Security+ SY0-601 Domain 1: Attacks, Threats, and Vulnerabilities

You are the security analyst for your organization and have discovered evidence that someone is attempting to brute-force the root password on the web server. Which classification of attack type is this?

Active Explanation Active attacks are when perpetrators attempt to compromise or affect the operations of a system in some way. For example, trying to brute-force the root password on a web server is considered an active attack. A distributed denial-of-service (DDoS) attack is also an active attack. Passive attacks occur when perpetrators attempt to gather information without affecting the flow of that information on the network. Packet sniffing and port scanning are passive attacks. External attacks are when unauthorized individuals try to breach a network from off-site. Remember that perpetrators of external attacks are unauthorized for any level of access to the network. Inside attacks are initiated by authorized individuals inside the network's security perimeter who attempt to access systems or resources to which they're not authorized. For example, an inside attack could be a disgruntled employee accessing unauthorized company documents and leaking them to the public. References 5.8.2 Network Threats Facts

In an effort to increase the security of your organization, programmers have been informed they can no longer bypass security during development. Which vulnerability are you attempting to prevent?
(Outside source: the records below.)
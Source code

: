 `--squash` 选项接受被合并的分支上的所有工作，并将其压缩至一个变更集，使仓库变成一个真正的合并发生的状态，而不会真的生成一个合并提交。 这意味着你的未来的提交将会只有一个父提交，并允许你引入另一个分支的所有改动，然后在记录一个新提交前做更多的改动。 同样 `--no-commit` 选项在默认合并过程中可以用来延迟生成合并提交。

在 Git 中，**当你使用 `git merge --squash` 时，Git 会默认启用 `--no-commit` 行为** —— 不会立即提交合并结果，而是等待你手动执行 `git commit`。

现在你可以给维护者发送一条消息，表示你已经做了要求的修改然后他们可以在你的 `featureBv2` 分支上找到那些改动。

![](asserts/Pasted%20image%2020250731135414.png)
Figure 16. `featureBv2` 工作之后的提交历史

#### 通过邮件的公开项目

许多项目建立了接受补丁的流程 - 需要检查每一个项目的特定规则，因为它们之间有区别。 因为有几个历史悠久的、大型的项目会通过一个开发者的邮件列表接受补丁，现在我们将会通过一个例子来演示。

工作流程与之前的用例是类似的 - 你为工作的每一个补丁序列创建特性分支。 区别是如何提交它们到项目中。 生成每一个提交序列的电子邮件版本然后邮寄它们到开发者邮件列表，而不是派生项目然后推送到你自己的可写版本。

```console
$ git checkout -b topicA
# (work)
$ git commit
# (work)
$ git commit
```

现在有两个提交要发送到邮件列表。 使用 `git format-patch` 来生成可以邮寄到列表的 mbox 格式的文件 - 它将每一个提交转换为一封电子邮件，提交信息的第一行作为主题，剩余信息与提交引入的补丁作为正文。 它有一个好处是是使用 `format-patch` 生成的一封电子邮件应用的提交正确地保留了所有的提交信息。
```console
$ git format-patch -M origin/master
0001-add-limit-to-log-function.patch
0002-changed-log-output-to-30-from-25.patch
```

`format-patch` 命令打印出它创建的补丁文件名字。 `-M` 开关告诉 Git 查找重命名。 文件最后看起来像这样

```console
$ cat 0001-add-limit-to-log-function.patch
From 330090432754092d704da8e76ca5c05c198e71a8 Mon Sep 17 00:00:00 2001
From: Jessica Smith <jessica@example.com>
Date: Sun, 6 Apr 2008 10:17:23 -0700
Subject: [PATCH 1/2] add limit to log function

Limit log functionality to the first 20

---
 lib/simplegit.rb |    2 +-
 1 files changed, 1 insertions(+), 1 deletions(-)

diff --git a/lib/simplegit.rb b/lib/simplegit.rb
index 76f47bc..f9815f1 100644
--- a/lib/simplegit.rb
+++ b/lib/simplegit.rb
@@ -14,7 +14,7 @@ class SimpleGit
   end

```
Backdoor Explanation A backdoor is an unprotected access method or pathway. Backdoors: Include hard-coded passwords and hidden service accounts. Are often added during development as a shortcut to circumvent security. If they are not removed, they present a security problem. Can be added by attackers who have gained unauthorized access to a device. When added, the backdoor can be used at a future time to easily bypass security controls. Can be used to remotely control the device at a later date. Rely on secrecy to maintain security. Social engineering attacks involve stealing information or convincing someone to perform an inappropriate activity via email, phone, or in person. A replay attack is a network attack that occurs when an attacker intercepts data and fraudulently delays or re-transmits it. Privilege escalation allows a user to take advantage of a software bug or design flaw in an application to gain access to system resources or additional privileges that aren't typically available to that user. References 5.9.2 Device Vulnerability Facts

Which of the following are functions of gateway email spam filters? (Select two.)

Blocks email from specific senders and Filters messages containing specific content. Explanation Gateway email spam filters can be used to block the following: Messages from specific senders Email containing threats (such as false links) Messages containing specific content Web threat filtering prevents users from visiting websites with known malicious content. Website and content filtering can be used to enforce the organization's internet usage policy. Anti-phishing software scans content to identify and dispose of phishing attempts, preventing outsiders from accessing confidential information. References 13.3.2, 13.3.3, 2.3.1, 2.3.10, 2.3.11, 2.3.2 all through 2.3.9, 5.6.1 and 5.6.4.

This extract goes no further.